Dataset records
_ _ _ _

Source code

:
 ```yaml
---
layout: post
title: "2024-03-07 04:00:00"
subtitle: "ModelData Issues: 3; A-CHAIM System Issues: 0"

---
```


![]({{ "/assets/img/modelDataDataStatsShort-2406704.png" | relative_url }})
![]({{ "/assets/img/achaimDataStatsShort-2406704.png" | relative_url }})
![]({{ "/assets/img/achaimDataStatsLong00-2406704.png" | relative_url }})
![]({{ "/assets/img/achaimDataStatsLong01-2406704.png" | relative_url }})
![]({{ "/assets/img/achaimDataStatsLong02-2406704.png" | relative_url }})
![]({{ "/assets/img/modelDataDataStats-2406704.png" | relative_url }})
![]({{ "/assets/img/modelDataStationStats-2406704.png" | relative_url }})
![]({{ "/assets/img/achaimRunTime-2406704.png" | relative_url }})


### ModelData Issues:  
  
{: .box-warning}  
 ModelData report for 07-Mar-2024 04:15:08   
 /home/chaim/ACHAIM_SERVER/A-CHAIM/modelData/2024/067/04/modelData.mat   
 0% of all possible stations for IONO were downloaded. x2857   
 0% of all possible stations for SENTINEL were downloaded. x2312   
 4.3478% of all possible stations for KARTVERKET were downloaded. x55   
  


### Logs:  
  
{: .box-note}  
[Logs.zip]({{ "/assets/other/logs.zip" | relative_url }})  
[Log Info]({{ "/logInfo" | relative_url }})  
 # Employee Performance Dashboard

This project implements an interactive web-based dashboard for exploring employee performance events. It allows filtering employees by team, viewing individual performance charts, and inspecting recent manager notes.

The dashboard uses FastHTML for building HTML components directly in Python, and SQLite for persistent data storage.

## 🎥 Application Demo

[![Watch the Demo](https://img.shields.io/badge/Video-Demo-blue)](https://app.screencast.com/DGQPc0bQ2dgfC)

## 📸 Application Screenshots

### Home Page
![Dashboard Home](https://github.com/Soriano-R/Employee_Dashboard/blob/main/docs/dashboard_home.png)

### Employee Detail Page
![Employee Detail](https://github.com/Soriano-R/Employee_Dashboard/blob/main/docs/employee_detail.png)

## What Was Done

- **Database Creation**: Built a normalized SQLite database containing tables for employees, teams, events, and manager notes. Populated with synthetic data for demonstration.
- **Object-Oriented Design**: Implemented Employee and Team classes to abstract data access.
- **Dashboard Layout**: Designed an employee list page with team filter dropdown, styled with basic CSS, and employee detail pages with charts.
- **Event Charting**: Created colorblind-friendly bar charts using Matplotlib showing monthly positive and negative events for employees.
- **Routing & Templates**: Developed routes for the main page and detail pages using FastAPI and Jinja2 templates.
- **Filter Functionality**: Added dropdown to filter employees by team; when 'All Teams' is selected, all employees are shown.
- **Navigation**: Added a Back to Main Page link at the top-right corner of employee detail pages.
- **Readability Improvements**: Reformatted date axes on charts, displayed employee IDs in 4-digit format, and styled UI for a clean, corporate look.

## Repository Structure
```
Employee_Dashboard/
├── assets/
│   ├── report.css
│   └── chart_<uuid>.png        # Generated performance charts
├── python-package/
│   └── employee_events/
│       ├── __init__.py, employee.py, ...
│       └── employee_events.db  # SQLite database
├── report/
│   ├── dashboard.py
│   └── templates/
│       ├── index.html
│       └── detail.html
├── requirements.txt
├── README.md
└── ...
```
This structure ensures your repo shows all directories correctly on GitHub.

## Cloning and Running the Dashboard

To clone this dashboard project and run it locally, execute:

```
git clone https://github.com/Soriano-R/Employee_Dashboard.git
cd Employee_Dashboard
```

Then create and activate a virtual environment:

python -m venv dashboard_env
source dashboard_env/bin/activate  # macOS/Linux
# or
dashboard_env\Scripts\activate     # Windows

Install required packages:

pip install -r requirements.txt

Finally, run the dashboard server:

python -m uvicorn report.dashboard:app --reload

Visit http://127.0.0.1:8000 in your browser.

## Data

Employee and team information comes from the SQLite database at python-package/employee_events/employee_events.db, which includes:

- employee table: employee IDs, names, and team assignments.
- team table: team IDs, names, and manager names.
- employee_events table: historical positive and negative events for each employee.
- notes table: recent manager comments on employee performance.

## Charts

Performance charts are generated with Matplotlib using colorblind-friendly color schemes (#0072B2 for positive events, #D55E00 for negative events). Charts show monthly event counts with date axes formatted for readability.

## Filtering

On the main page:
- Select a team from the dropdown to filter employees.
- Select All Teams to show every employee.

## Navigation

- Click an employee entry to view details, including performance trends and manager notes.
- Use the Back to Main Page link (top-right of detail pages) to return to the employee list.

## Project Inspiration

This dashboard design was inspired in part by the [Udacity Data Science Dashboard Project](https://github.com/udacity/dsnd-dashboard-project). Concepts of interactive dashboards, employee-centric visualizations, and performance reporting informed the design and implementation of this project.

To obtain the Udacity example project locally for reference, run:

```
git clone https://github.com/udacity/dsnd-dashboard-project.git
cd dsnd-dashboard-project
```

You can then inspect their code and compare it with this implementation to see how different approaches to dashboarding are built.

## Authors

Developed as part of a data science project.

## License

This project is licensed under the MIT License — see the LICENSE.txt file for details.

_ _ _ _

WHAT IS BEING ASKED -
Every entry should be printed again exactly as written.

REPLY TO THE TASK -
Source code

:
 ```yaml
---
layout: post
title: "2024-03-07 04:00:00"
subtitle: "ModelData Issues: 3; A-CHAIM System Issues: 0"

---
```


![]({{ "/assets/img/modelDataDataStatsShort-2406704.png" | relative_url }})
![]({{ "/assets/img/achaimDataStatsShort-2406704.png" | relative_url }})
![]({{ "/assets/img/achaimDataStatsLong00-2406704.png" | relative_url }})
![]({{ "/assets/img/achaimDataStatsLong01-2406704.png" | relative_url }})
![]({{ "/assets/img/achaimDataStatsLong02-2406704.png" | relative_url }})
![]({{ "/assets/img/modelDataDataStats-2406704.png" | relative_url }})
![]({{ "/assets/img/modelDataStationStats-2406704.png" | relative_url }})
![]({{ "/assets/img/achaimRunTime-2406704.png" | relative_url }})


### ModelData Issues:  
  
{: .box-warning}  
 ModelData report for 07-Mar-2024 04:15:08   
 /home/chaim/ACHAIM_SERVER/A-CHAIM/modelData/2024/067/04/modelData.mat   
 0% of all possible stations for IONO were downloaded. x2857   
 0% of all possible stations for SENTINEL were downloaded. x2312   
 4.3478% of all possible stations for KARTVERKET were downloaded. x55   
  


### Logs:  
  
{: .box-note}  
[Logs.zip]({{ "/assets/other/logs.zip" | relative_url }})  
[Log Info]({{ "/logInfo" | relative_url }})  
 # Employee Performance Dashboard

This project implements an interactive web-based dashboard for exploring employee performance events. It allows filtering employees by team, viewing individual performance charts, and inspecting recent manager notes.

The dashboard uses FastHTML for building HTML components directly in Python, and SQLite for persistent data storage.

## 🎥 Application Demo

[![Watch the Demo](https://img.shields.io/badge/Video-Demo-blue)](https://app.screencast.com/DGQPc0bQ2dgfC)

## 📸 Application Screenshots

### Home Page
![Dashboard Home](https://github.com/Soriano-R/Employee_Dashboard/blob/main/docs/dashboard_home.png)

### Employee Detail Page
![Employee Detail](https://github.com/Soriano-R/Employee_Dashboard/blob/main/docs/employee_detail.png)

## What Was Done

- **Database Creation**: Built a normalized SQLite database containing tables for employees, teams, events, and manager notes. Populated with synthetic data for demonstration.
- **Object-Oriented Design**: Implemented Employee and Team classes to abstract data access.
- **Dashboard Layout**: Designed an employee list page with team filter dropdown, styled with basic CSS, and employee detail pages with charts.
- **Event Charting**: Created colorblind-friendly bar charts using Matplotlib showing monthly positive and negative events for employees.
- **Routing & Templates**: Developed routes for the main page and detail pages using FastAPI and Jinja2 templates.
- **Filter Functionality**: Added dropdown to filter employees by team; when 'All Teams' is selected, all employees are shown.
- **Navigation**: Added a Back to Main Page link at the top-right corner of employee detail pages.
- **Readability Improvements**: Reformatted date axes on charts, displayed employee IDs in 4-digit format, and styled UI for a clean, corporate look.

## Repository Structure
```
Employee_Dashboard/
├── assets/
│   ├── report.css
│   └── chart_<uuid>.png        # Generated performance charts
├── python-package/
│   └── employee_events/
│       ├── __init__.py, employee.py, ...
│       └── employee_events.db  # SQLite database
├── report/
│   ├── dashboard.py
│   └── templates/
│       ├── index.html
│       └── detail.html
├── requirements.txt
├── README.md
└── ...
```
This structure ensures your repo shows all directories correctly on GitHub.

## Cloning and Running the Dashboard

To clone this dashboard project and run it locally, execute:

```
git clone https://github.com/Soriano-R/Employee_Dashboard.git
cd Employee_Dashboard
```

Then create and activate a virtual environment:

python -m venv dashboard_env
source dashboard_env/bin/activate  # macOS/Linux
# or
dashboard_env\Scripts\activate     # Windows

Install required packages:

pip install -r requirements.txt

Finally, run the dashboard server:

python -m uvicorn report.dashboard:app --reload

Visit http://127.0.0.1:8000 in your browser.

## Data

Employee and team information comes from the SQLite database at python-package/employee_events/employee_events.db, which includes:

- employee table: employee IDs, names, and team assignments.
- team table: team IDs, names, and manager names.
- employee_events table: historical positive and negative events for each employee.
- notes table: recent manager comments on employee performance.

## Charts

Performance charts are generated with Matplotlib using colorblind-friendly color schemes (#0072B2 for positive events, #D55E00 for negative events). Charts show monthly event counts with date axes formatted for readability.

## Filtering

On the main page:
- Select a team from the dropdown to filter employees.
- Select All Teams to show every employee.

## Navigation

- Click an employee entry to view details, including performance trends and manager notes.
- Use the Back to Main Page link (top-right of detail pages) to return to the employee list.

## Project Inspiration

This dashboard design was inspired in part by the [Udacity Data Science Dashboard Project](https://github.com/udacity/dsnd-dashboard-project). Concepts of interactive dashboards, employee-centric visualizations, and performance reporting informed the design and implementation of this project.

To obtain the Udacity example project locally for reference, run:

```
git clone https://github.com/udacity/dsnd-dashboard-project.git
cd dsnd-dashboard-project
```

You can then inspect their code and compare it with this implementation to see how different approaches to dashboarding are built.

## Authors

Developed as part of a data science project.

## License

This project is licensed under the MIT License — see the LICENSE.txt file for details.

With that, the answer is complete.